* [WORK TO BE COMPLETED]: Gather all lines from the material that contain the word "DOM의".

BEGIN

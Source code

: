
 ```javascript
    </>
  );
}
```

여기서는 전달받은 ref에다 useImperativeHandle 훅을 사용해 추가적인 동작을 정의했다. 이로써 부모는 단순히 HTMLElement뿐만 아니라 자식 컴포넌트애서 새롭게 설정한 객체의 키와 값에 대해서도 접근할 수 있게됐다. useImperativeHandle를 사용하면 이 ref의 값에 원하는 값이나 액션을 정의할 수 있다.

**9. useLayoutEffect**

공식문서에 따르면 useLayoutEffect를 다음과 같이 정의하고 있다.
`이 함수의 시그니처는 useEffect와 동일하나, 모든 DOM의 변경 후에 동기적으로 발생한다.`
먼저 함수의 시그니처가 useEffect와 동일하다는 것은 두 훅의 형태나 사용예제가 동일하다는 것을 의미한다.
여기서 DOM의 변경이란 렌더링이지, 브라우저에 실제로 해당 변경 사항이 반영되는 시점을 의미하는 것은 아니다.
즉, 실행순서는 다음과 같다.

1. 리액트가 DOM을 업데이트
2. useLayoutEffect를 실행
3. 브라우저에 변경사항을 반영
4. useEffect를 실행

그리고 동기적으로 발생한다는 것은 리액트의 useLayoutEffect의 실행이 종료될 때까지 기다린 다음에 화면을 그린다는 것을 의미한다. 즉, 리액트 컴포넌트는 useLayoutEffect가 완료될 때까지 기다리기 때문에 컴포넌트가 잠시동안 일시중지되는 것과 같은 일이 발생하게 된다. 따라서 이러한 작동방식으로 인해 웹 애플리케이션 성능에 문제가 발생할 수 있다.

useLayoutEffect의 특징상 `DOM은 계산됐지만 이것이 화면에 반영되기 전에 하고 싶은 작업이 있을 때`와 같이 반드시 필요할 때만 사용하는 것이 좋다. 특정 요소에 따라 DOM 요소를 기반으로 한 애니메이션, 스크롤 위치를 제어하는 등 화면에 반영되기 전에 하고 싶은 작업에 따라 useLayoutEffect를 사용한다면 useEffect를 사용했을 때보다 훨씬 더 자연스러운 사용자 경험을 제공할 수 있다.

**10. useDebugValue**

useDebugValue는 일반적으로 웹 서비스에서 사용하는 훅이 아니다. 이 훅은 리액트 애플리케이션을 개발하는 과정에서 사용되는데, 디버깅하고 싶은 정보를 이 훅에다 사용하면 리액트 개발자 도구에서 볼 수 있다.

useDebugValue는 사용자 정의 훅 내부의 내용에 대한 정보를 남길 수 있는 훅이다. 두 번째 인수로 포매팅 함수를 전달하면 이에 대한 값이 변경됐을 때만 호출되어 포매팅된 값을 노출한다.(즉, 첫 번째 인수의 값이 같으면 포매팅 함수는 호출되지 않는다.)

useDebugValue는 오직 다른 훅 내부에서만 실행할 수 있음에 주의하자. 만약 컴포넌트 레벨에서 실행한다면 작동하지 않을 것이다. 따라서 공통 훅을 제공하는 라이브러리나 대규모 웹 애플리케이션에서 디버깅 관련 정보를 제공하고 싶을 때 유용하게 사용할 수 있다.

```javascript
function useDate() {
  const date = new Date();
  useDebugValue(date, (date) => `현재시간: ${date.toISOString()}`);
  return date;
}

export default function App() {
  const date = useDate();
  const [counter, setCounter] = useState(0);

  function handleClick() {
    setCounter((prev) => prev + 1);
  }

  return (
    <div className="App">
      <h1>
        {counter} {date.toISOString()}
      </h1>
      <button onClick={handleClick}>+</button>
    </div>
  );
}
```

END

* [YOUR RESPONSE]:
`이 함수의 시그니처는 useEffect와 동일하나, 모든 DOM의 변경 후에 동기적으로 발생한다.`
여기서 DOM의 변경이란 렌더링이지, 브라우저에 실제로 해당 변경 사항이 반영되는 시점을 의미하는 것은 아니다.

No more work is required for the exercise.